- The U.S. dollar has fallen nearly 8% since late March
- Chapter 11 business bankruptcies were up 26% in first half of 2020 from last year
- European Union leaders agreed to a €750 billion recovery plan
U.S. Dollar Continues to Weaken: Continuing a months-long trend, the value of U.S. dollar, measured against a basket of foreign currencies, fell again last week. The dollar, which is down approximately 8% from late March, has been pressured lately by a combination of factors, including the substantial monetary stimulus measures adopted by the Federal Reserve, the emergence of negative real (or inflation-adjusted) interest rates in the U.S., and faster progress among many foreign countries in easing COVID-19-related restrictions. The softening dollar has spurred rallies in other asset classes, particularly precious metals: gold futures last week rose to nearly $1,900 an ounce, their highest level in nearly nine years.
Chapter 11 Bankruptcies Surge in First Half of 2020: Amid a challenging economic environment brought about by the coronavirus pandemic, U.S. Chapter 11 business bankruptcy filings increased 26% in the first half of this year compared to last year, and were up 43% in June alone. Bankruptcy-related job cuts this year have been felt particularly acute in the retail, services, entertainment, and leisure industries, with such high-profile names as J.C. Penney, Hertz, Neiman Marcus, and J. Crew among the companies that have recently declared bankruptcy. Industry experts fear a further rise in both Chapter 11 filings and job cuts in coming months as federal relief funds run out for small and midsize businesses.

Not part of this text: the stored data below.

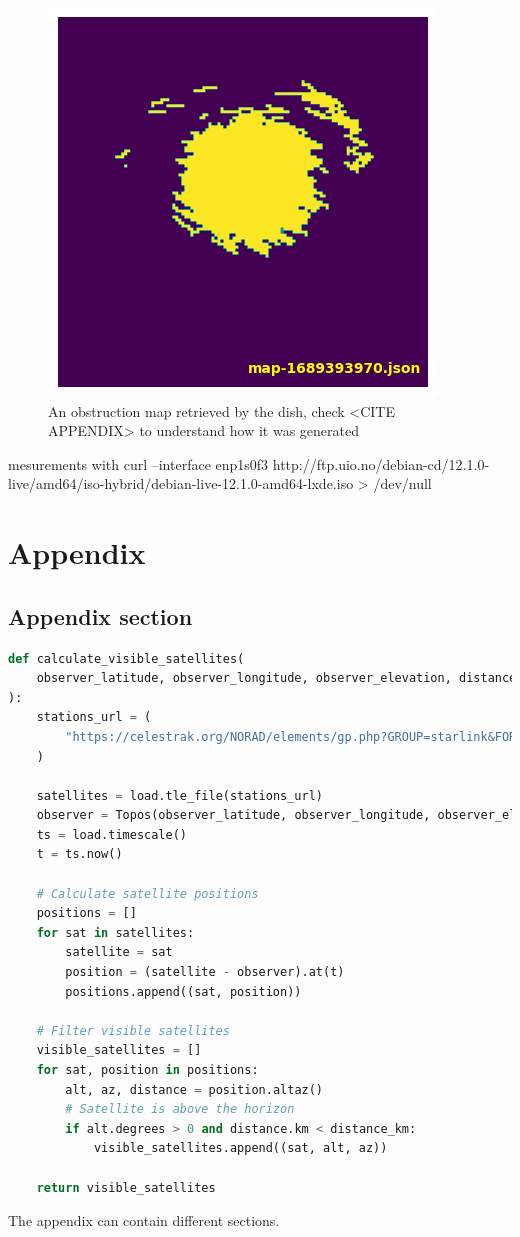 \documentclass[IN,11pt,twoside,openright,bachelor,english]{tumthesis}
\begin{document}
\begin{figure}
	\centering
	\includegraphics[]{img/obstruction_map_finale.png}
	\caption{An obstruction map retrieved by the dish, check <CITE APPENDIX> to understand how it was generated}
\end{figure}


mesurements with  curl --interface enp1s0f3 http://ftp.uio.no/debian-cd/12.1.0-live/amd64/iso-hybrid/debian-live-12.1.0-amd64-lxde.iso > /dev/null

\appendix
\chapter{Appendix}
\label{chap:appendix}

\section{Appendix section}

\begin{lstlisting}[language=python,caption={the \texttt{calculate\_visible\_satellites} function},captionpos=b]
def calculate_visible_satellites(
    observer_latitude, observer_longitude, observer_elevation, distance_km
):
    stations_url = (
        "https://celestrak.org/NORAD/elements/gp.php?GROUP=starlink&FORMAT=tle"
    )

    satellites = load.tle_file(stations_url)
    observer = Topos(observer_latitude, observer_longitude, observer_elevation)
    ts = load.timescale()
    t = ts.now()

    # Calculate satellite positions
    positions = []
    for sat in satellites:
        satellite = sat
        position = (satellite - observer).at(t)
        positions.append((sat, position))

    # Filter visible satellites
    visible_satellites = []
    for sat, position in positions:
        alt, az, distance = position.altaz()
        # Satellite is above the horizon
        if alt.degrees > 0 and distance.km < distance_km:
            visible_satellites.append((sat, alt, az))

    return visible_satellites
\end{lstlisting}

The appendix can contain different sections.

\clearpage
\pagestyle{thesischapter}

\cleardoublepage
{}

\printbibliography[heading=bibintoc]
\clearpage
\pagestyle{empty}
\end{document}

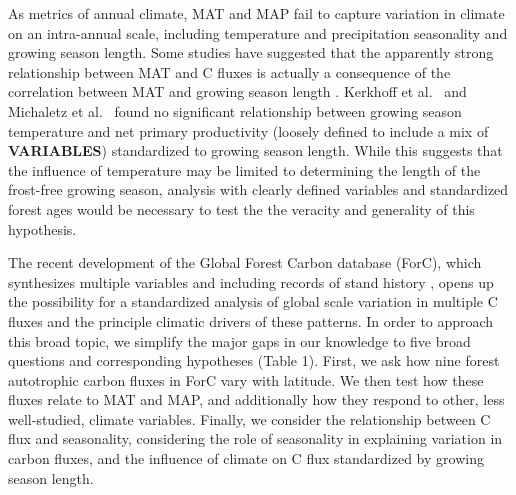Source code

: \documentclass[
]{article}
\begin{document}
As metrics of annual climate, MAT and MAP fail to capture variation in
climate on an intra-annual scale, including temperature and
precipitation seasonality and growing season length. Some studies have
suggested that the apparently strong relationship between MAT and C
fluxes is actually a consequence of the correlation between MAT and
growing season length
\citep{kerkhoff_plant_2005, michaletz_convergence_2014, michaletz_drivers_2018}.
Kerkhoff et al.~\citeyearpar{kerkhoff_plant_2005} and Michaletz et
al.~\citeyearpar{michaletz_convergence_2014} found no significant
relationship between growing season temperature and net primary
productivity (loosely defined to include a mix of \textbf{VARIABLES})
standardized to growing season length. While this suggests that the
influence of temperature may be limited to determining the length of the
frost-free growing season, analysis with clearly defined variables and
standardized forest ages would be necessary to test the the veracity and
generality of this hypothesis.

The recent development of the Global Forest Carbon database (ForC),
which synthesizes multiple variables and including records of stand
history
\citep{anderson-teixeira_carbon_2016, anderson-teixeira_forc_2018},
opens up the possibility for a standardized analysis of global scale
variation in multiple C fluxes and the principle climatic drivers of
these patterns. In order to approach this broad topic, we simplify the
major gaps in our knowledge to five broad questions and corresponding
hypotheses (Table 1). First, we ask how nine forest autotrophic carbon
fluxes in ForC vary with latitude. We then test how these fluxes relate
to MAT and MAP, and additionally how they respond to other, less
well-studied, climate variables. Finally, we consider the relationship
between C flux and seasonality, considering the role of seasonality in
explaining variation in carbon fluxes, and the influence of climate on C
flux standardized by growing season length.

\renewcommand{\arraystretch}{2}
\end{document}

European Union Reaches Deal on Recovery Plan: In an effort to boost Europe’s recovery from the COVID-19 pandemic’s economic fallout, European Union (EU) leaders agreed last week on a €750 billion aid package. €390 billion of funds will be issued to EU-member countries in the form of grants, with the rest distributed as low-interest rate loans. To fund the package, the EU will for the first time issue common debt. The recovery plan aims to support certain EU nations that have higher debt levels while preventing a potential currency crisis in the euro, and is viewed as a step towards a more integrated fiscal Eurozone.